**Your objective**: Retype the records in full, exactly as they stand.

**Source records**:

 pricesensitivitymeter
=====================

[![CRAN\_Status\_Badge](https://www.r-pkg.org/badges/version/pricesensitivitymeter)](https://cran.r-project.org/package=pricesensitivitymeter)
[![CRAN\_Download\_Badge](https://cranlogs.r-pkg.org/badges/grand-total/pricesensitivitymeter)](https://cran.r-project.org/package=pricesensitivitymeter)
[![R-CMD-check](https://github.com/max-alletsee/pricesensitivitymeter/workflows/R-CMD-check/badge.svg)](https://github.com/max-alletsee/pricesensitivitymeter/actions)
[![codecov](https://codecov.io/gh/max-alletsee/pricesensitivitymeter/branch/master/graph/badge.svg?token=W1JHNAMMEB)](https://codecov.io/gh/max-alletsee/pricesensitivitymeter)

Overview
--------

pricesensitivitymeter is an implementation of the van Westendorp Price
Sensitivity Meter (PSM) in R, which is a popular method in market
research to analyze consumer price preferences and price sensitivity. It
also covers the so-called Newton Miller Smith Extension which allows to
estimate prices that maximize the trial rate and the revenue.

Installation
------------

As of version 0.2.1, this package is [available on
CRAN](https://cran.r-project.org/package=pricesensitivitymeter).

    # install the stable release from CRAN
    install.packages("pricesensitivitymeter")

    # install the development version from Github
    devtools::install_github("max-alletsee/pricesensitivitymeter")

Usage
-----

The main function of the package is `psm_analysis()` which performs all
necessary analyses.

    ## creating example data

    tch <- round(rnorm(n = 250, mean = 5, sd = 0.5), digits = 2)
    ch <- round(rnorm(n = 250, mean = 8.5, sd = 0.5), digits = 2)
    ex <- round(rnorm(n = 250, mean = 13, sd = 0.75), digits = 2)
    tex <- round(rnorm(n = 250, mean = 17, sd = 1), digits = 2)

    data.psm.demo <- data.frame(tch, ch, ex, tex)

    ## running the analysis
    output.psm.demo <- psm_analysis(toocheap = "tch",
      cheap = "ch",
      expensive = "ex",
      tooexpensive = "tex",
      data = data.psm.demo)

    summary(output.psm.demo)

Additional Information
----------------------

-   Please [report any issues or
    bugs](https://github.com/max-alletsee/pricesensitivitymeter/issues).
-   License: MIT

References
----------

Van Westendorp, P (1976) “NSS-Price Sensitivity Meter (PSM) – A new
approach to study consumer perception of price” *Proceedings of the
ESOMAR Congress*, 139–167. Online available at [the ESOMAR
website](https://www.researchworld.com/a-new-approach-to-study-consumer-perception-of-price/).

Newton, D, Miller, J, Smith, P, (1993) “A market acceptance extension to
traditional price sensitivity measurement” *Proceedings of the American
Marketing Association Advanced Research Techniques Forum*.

**Result for this task**:
 pricesensitivitymeter
=====================

[![CRAN\_Status\_Badge](https://www.r-pkg.org/badges/version/pricesensitivitymeter)](https://cran.r-project.org/package=pricesensitivitymeter)
[![CRAN\_Download\_Badge](https://cranlogs.r-pkg.org/badges/grand-total/pricesensitivitymeter)](https://cran.r-project.org/package=pricesensitivitymeter)
[![R-CMD-check](https://github.com/max-alletsee/pricesensitivitymeter/workflows/R-CMD-check/badge.svg)](https://github.com/max-alletsee/pricesensitivitymeter/actions)
[![codecov](https://codecov.io/gh/max-alletsee/pricesensitivitymeter/branch/master/graph/badge.svg?token=W1JHNAMMEB)](https://codecov.io/gh/max-alletsee/pricesensitivitymeter)

Overview
--------

pricesensitivitymeter is an implementation of the van Westendorp Price
Sensitivity Meter (PSM) in R, which is a popular method in market
research to analyze consumer price preferences and price sensitivity. It
also covers the so-called Newton Miller Smith Extension which allows to
estimate prices that maximize the trial rate and the revenue.

Installation
------------

As of version 0.2.1, this package is [available on
CRAN](https://cran.r-project.org/package=pricesensitivitymeter).

    # install the stable release from CRAN
    install.packages("pricesensitivitymeter")

    # install the development version from Github
    devtools::install_github("max-alletsee/pricesensitivitymeter")

Usage
-----

The main function of the package is `psm_analysis()` which performs all
necessary analyses.

    ## creating example data

    tch <- round(rnorm(n = 250, mean = 5, sd = 0.5), digits = 2)
    ch <- round(rnorm(n = 250, mean = 8.5, sd = 0.5), digits = 2)
    ex <- round(rnorm(n = 250, mean = 13, sd = 0.75), digits = 2)
    tex <- round(rnorm(n = 250, mean = 17, sd = 1), digits = 2)

    data.psm.demo <- data.frame(tch, ch, ex, tex)

    ## running the analysis
    output.psm.demo <- psm_analysis(toocheap = "tch",
      cheap = "ch",
      expensive = "ex",
      tooexpensive = "tex",
      data = data.psm.demo)

    summary(output.psm.demo)

Additional Information
----------------------

-   Please [report any issues or
    bugs](https://github.com/max-alletsee/pricesensitivitymeter/issues).
-   License: MIT

References
----------

Van Westendorp, P (1976) “NSS-Price Sensitivity Meter (PSM) – A new
approach to study consumer perception of price” *Proceedings of the
ESOMAR Congress*, 139–167. Online available at [the ESOMAR
website](https://www.researchworld.com/a-new-approach-to-study-consumer-perception-of-price/).

Newton, D, Miller, J, Smith, P, (1993) “A market acceptance extension to
traditional price sensitivity measurement” *Proceedings of the American
Marketing Association Advanced Research Techniques Forum*.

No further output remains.